Scott and other elected officials are expected to help promote the effort.

“There was always an undercurrent of conservatism in the Black community obviously, in the social and faith spaces that we felt the most and so we knew that there was potential there for us to spread the message about conservatism,” a source familiar with Scott’s plan said.

During the 2022 midterms, the GOP saw gains from the Latino community, particularly in Florida where Miami-Dade County, once a Democratic stronghold, flipped red.

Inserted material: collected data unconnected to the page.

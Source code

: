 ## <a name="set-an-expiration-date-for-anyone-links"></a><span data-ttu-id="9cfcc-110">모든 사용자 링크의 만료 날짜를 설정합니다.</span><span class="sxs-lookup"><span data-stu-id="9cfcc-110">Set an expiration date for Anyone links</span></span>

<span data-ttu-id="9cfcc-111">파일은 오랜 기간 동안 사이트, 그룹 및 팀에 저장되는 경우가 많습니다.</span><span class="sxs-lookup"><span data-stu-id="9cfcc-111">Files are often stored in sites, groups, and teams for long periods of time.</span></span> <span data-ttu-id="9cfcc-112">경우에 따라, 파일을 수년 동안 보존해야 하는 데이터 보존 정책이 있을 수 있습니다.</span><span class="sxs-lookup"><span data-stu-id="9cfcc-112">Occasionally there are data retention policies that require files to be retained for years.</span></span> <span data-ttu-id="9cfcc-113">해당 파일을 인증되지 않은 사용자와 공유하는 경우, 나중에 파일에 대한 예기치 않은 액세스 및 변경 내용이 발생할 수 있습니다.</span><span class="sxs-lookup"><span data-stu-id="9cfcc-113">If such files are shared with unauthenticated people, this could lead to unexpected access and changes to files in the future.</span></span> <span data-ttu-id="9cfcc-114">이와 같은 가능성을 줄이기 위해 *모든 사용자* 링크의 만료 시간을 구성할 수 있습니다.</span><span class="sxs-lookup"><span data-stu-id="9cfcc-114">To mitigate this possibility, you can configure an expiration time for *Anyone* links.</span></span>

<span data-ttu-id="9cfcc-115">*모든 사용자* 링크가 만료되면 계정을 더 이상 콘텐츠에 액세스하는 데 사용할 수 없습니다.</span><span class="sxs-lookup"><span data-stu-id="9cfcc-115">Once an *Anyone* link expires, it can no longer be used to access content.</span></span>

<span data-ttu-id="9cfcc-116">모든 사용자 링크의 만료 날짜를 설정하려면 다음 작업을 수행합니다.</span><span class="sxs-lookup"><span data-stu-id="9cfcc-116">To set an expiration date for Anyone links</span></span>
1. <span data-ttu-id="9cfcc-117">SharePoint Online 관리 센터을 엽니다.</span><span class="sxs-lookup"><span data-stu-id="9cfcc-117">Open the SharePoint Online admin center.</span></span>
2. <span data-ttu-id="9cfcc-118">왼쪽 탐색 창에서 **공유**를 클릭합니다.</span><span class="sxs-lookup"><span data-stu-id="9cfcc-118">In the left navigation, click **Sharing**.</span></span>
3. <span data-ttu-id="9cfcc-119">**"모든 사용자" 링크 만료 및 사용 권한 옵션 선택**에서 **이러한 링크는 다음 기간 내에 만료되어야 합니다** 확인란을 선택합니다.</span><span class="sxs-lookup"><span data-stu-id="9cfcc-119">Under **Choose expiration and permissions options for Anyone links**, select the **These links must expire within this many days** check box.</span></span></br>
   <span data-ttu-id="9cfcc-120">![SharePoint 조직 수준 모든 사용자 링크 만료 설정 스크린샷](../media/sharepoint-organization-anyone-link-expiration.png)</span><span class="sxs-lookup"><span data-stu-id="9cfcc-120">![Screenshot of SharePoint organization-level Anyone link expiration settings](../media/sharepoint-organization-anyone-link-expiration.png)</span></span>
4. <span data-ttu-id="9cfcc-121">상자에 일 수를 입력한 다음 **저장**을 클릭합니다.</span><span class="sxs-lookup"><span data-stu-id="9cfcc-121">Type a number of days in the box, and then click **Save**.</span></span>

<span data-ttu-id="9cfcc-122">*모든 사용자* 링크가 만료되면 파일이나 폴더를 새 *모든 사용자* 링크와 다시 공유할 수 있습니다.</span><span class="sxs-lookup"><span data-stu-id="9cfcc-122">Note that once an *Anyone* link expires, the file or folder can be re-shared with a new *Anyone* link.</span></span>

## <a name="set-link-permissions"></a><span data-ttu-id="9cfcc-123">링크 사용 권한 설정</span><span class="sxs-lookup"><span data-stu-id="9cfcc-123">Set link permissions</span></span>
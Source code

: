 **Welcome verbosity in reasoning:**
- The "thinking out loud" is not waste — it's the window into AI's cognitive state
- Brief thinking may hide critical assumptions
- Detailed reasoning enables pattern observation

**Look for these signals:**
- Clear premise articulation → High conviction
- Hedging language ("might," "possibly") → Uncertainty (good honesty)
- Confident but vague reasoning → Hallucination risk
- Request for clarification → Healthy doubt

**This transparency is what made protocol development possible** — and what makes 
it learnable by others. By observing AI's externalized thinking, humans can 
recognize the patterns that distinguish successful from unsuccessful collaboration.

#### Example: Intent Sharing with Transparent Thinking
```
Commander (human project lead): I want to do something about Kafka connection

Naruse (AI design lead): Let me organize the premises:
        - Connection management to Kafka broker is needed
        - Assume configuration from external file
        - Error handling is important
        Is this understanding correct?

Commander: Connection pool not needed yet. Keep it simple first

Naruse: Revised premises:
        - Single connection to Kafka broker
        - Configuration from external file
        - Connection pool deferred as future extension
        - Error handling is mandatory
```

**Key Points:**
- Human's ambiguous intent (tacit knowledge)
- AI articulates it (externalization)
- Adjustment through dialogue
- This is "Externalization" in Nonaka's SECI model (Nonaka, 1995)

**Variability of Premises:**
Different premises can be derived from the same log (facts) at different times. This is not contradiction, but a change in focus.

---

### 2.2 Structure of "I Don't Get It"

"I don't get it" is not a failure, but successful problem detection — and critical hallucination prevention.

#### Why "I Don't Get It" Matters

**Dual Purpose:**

In an ABC News/Ipsos poll last month, 74% of Black people supported Biden, 13% supported Trump and 13% supported someone else. That support of Biden is down 13 percentage points from the 2020 exit poll that showed 87% of Black people voted for Biden. However, the amount of support Biden lost appears to have shifted to other candidates rather than Trump.

Scott’s initiative comes as the Biden campaign counters the narrative that he’s losing support among Black voters.

In May, Biden and Vice President Kamala Harris traveled to Philadelphia where they courted Black voters. Also last month, Trump held a rally in South Bronx to attract Black and Hispanic voters.

The South Carolina senator’s effort also comes as he reportedly continues to be considered a possible running mate for Trump.

The Biden campaign blasted the effort by Scott and said that Biden is working hard to earn the Black vote.

“President Biden is on the campaign trail showing up — himself — to earn, and not ask for, Black Americans’ support,” Biden campaign senior spokesperson Sarafina Chitika said in a statement. “That is what leadership looks like.”